• Work to be completed:
For the entries below, report every line that includes the word "aplikacji".
■ ■ ■ ■ ■ ■ ■
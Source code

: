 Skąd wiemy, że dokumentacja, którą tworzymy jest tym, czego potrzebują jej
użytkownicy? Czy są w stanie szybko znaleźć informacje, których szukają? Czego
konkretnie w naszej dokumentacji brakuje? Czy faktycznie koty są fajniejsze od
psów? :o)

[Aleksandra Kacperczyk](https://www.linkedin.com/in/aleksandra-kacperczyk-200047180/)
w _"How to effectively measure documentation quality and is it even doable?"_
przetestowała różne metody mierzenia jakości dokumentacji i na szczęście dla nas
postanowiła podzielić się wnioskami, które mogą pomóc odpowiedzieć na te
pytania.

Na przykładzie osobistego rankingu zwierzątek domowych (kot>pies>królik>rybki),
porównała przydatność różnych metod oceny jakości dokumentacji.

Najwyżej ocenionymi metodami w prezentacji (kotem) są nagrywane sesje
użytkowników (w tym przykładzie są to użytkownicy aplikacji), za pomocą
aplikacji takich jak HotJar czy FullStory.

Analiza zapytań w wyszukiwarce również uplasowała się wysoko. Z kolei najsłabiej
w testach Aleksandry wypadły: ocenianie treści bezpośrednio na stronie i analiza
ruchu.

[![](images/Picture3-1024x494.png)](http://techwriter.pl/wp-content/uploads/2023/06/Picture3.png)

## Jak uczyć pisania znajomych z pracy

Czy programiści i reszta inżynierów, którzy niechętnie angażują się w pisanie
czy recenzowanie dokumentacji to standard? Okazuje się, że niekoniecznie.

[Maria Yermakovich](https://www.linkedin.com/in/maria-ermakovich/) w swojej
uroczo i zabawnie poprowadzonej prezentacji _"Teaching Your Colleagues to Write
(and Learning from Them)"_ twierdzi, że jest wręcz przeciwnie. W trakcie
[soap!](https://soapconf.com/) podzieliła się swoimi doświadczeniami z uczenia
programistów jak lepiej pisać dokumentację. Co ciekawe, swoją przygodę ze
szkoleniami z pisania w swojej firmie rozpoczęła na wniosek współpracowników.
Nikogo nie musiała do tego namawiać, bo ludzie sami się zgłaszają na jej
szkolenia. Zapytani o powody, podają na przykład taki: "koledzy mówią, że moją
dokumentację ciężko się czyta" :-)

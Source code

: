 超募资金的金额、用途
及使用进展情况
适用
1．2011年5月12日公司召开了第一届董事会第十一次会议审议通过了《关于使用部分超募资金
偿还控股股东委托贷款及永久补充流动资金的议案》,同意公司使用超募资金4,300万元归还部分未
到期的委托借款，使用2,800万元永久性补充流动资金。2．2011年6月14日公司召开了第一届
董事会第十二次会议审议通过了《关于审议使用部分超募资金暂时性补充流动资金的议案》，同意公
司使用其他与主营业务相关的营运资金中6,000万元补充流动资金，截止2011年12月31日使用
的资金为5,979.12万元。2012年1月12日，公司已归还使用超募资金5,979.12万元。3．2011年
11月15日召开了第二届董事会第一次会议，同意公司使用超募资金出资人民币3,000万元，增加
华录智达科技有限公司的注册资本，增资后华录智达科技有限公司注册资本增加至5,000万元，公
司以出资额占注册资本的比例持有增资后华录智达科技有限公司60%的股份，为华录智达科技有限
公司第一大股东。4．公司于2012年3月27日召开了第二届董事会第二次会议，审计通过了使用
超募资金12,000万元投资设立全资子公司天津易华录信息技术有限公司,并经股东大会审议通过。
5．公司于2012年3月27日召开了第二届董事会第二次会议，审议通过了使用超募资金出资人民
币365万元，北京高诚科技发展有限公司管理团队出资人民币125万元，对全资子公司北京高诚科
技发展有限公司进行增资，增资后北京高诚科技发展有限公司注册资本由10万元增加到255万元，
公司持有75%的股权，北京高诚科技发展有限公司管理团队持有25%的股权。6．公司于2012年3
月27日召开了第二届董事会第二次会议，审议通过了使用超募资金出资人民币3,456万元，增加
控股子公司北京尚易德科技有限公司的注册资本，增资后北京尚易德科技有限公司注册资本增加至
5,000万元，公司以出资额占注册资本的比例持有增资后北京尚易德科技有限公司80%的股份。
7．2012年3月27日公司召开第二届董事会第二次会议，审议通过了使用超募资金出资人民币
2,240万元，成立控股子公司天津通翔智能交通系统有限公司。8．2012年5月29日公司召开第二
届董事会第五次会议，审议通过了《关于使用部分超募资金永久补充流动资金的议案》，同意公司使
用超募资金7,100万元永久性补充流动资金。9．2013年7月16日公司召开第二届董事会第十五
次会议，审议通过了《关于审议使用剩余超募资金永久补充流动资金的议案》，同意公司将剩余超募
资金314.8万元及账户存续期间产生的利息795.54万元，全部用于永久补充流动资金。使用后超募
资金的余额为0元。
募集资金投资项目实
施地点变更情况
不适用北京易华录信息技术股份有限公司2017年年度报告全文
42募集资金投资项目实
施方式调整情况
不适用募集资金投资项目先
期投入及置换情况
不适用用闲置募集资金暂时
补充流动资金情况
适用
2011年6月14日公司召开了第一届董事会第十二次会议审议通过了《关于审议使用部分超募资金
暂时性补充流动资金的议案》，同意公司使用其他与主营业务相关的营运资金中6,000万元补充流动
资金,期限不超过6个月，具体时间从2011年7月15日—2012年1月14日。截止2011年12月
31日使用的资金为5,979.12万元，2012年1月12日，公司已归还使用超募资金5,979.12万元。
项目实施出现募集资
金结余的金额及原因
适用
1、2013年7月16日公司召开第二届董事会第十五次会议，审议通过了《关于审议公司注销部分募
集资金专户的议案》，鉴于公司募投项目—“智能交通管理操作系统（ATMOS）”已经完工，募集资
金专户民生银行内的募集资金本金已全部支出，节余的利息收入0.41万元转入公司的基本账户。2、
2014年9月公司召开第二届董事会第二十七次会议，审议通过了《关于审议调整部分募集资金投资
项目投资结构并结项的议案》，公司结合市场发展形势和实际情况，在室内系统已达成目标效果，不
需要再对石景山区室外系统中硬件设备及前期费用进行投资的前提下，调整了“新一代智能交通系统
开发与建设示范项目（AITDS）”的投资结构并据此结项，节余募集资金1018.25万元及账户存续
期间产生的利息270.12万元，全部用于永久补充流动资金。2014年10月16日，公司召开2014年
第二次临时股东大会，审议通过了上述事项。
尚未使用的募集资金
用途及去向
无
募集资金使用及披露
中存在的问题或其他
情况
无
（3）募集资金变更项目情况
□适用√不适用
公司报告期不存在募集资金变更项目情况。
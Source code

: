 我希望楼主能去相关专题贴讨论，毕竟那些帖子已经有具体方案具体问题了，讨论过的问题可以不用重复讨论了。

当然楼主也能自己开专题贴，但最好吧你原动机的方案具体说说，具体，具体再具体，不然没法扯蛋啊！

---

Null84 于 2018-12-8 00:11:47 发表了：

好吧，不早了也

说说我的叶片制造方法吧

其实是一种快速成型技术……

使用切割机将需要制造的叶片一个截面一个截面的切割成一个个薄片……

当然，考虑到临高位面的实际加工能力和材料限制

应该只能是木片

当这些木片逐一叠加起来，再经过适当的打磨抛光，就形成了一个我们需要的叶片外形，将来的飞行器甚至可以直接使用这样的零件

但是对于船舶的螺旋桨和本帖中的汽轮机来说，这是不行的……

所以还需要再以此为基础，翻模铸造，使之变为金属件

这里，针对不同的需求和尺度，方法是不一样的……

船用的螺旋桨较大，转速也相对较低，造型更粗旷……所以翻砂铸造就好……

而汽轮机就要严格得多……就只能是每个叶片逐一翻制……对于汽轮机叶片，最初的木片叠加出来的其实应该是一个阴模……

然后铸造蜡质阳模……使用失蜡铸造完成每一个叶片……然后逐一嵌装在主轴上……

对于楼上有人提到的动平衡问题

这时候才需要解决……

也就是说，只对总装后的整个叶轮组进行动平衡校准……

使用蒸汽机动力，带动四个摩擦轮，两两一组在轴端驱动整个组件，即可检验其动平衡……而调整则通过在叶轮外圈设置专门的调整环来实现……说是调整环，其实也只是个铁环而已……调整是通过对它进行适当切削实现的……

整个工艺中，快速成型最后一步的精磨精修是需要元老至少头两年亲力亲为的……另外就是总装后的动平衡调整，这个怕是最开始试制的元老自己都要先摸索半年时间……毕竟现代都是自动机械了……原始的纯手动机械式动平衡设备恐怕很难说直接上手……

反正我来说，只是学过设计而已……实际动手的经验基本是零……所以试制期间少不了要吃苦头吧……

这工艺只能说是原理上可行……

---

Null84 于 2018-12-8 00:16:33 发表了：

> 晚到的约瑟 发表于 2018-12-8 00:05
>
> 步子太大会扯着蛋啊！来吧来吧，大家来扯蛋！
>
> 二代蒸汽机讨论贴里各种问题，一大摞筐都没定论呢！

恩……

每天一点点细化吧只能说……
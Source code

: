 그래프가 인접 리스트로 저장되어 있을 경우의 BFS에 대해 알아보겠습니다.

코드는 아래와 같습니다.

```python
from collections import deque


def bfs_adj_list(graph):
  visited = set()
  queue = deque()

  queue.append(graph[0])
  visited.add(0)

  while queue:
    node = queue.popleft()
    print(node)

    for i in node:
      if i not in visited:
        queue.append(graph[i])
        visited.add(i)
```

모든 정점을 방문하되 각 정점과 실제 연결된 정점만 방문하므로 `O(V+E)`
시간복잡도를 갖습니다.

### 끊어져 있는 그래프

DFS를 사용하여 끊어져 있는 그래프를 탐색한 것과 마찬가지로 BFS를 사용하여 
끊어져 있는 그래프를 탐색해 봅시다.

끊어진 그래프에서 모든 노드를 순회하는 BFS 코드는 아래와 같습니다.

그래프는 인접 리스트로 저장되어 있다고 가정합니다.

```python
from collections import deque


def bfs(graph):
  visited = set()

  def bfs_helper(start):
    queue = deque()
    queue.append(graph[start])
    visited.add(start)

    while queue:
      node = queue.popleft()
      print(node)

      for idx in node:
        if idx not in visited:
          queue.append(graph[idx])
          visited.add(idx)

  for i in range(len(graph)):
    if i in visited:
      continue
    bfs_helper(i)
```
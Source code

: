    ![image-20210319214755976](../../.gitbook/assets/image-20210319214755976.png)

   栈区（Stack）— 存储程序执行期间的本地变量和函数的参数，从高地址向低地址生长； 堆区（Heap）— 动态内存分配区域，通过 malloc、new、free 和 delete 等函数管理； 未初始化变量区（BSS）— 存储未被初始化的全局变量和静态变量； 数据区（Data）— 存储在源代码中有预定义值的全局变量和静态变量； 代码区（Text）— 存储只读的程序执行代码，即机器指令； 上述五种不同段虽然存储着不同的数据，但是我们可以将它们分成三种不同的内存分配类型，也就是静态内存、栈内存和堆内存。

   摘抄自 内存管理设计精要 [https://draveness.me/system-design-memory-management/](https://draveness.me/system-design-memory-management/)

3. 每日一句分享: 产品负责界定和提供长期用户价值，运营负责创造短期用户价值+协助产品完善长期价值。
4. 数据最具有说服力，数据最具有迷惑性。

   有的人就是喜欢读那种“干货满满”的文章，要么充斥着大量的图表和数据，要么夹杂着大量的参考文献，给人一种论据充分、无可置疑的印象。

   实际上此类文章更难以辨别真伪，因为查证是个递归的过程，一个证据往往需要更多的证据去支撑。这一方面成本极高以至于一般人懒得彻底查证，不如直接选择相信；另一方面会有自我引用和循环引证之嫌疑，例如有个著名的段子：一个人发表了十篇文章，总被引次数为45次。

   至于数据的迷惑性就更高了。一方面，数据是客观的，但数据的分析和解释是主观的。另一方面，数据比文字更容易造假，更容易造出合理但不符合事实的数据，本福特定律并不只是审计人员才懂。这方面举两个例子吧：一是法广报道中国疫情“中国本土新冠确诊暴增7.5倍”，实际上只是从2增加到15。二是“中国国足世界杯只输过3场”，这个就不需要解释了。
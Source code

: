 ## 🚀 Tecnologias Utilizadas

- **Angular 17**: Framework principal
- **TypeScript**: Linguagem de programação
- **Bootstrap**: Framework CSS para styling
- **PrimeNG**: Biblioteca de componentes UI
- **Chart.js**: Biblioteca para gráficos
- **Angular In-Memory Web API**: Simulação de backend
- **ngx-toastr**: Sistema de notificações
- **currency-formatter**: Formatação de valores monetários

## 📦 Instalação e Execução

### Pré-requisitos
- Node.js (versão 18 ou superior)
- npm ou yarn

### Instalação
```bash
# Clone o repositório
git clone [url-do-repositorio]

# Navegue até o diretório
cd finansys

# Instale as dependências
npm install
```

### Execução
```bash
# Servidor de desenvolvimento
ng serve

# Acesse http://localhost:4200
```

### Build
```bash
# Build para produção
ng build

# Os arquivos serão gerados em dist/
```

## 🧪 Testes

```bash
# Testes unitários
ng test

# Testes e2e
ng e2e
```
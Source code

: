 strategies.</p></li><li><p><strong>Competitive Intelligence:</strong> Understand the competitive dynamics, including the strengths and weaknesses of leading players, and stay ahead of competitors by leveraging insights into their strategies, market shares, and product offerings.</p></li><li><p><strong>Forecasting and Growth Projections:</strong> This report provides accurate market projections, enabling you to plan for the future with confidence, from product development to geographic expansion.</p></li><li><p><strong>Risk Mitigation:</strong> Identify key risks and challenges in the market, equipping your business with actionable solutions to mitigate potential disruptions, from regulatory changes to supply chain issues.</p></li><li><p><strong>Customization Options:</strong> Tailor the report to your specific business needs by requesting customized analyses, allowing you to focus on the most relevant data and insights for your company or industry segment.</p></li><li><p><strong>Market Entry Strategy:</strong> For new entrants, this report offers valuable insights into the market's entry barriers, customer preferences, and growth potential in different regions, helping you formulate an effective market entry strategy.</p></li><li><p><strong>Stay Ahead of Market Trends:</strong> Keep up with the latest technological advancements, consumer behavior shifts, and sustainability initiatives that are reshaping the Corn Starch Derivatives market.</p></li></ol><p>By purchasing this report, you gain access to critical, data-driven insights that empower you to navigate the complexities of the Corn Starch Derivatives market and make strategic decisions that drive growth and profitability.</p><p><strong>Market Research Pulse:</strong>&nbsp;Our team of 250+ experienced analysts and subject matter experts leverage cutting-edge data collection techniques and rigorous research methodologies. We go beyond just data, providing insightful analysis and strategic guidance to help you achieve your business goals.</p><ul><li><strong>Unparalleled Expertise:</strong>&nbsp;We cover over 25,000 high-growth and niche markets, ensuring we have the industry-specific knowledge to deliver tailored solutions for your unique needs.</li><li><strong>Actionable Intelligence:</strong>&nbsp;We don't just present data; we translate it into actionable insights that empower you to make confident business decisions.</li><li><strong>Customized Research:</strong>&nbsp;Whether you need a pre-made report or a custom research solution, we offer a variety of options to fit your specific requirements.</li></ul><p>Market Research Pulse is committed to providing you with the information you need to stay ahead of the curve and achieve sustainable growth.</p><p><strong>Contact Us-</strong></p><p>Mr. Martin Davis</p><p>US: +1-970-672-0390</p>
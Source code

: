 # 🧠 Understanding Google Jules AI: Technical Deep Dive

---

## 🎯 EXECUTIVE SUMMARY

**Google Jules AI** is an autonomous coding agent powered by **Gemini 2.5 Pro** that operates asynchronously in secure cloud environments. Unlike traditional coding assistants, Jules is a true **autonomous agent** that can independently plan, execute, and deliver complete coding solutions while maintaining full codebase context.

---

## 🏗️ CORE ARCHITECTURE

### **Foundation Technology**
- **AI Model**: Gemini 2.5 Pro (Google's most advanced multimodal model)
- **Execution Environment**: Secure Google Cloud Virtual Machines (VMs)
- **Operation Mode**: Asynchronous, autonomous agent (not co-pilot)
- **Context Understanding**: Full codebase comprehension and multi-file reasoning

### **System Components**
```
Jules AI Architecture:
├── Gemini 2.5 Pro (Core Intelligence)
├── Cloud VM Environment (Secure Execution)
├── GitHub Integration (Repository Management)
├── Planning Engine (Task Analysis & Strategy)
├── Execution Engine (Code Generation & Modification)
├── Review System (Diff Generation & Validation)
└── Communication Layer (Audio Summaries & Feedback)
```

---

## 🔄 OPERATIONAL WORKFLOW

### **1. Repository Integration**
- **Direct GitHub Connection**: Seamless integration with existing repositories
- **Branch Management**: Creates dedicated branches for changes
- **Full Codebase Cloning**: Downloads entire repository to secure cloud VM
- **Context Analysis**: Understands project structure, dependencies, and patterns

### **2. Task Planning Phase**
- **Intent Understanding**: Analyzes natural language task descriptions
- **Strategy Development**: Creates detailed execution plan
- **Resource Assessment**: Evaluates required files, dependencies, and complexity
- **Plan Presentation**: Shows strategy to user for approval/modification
■ ■ ■ ■ ■ ■ ■
• Response for this exercise:
użytkowników (w tym przykładzie są to użytkownicy aplikacji), za pomocą
aplikacji takich jak HotJar czy FullStory.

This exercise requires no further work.